After Long’s death, Mara consulted a psychic to talk to him. “She was a Mexican woman—someone like Rosa Lopez—she could barely speak English. A friend said she wasn’t a phony, she was legitimate. She also didn’t charge me any money! I asked her to ask Richard if he and Suzan Ball, his first wife who died of cancer when they were married, were together and happy. The psychic told me Richard expected me to say something dumb like that. ‘He also wants you to forgive him for all the bad times in the marriage.’ That was just like Richard—how could this woman know? I’ve lost touch with this medium. She went back to South America. But I would love to contact her again.”

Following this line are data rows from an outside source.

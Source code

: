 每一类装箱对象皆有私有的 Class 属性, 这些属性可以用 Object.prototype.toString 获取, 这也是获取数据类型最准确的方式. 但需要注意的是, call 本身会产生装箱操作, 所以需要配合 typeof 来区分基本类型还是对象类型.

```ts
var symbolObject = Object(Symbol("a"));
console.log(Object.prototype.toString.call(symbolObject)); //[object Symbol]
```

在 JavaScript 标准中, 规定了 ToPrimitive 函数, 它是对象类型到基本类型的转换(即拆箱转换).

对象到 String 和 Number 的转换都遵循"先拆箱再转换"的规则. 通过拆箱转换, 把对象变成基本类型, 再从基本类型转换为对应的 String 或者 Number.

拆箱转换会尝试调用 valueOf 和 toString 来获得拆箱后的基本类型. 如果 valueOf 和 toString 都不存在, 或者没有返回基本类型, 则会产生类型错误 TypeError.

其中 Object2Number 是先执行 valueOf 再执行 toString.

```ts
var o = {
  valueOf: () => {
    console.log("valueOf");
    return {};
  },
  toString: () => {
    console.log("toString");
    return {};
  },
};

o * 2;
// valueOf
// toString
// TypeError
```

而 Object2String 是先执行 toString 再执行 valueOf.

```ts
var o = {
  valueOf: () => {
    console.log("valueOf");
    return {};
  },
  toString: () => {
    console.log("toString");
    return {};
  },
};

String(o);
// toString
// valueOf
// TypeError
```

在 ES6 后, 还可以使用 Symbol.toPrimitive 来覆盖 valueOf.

Mara’s Western Filmography


Movies: Drums Across the River (‘54) Universal-International)—Audie Murphy; Dawn at Socorro (‘54 Universal-International)—Rory Calhoun; Man From Bitter Ridge (‘55 Universal-International)—Lex Barker; Man Without a Star (‘55 Universal-International)—Kirk Douglas; A Day of Fury (‘56 Universal-International)—Jock Mahoney; Naked Gun (‘56 Associated Releasing)—Willard Parker; Raw Edge (‘56 Universal-International)—Rory Calhoun; Quiet Gun (‘57 Regal)—Forrest Tucker. TV: Kit Carson: Fury at Red Gulch (‘51); Kit Carson: Feud in San Felipe (‘51); Kit Carson: Border Corsairs (‘52); Kit Carson: Ventura Feud (‘53); Restless Gun: Shadow of a Gunfighter (‘59); Tales of Wells Fargo: Train Robbery (‘59); Man From Blackhawk: Contraband Cargo (‘59), Wanted Dead or Alive: Death, Divided by Three (‘60); Laramie: A Sound of Bells (‘60).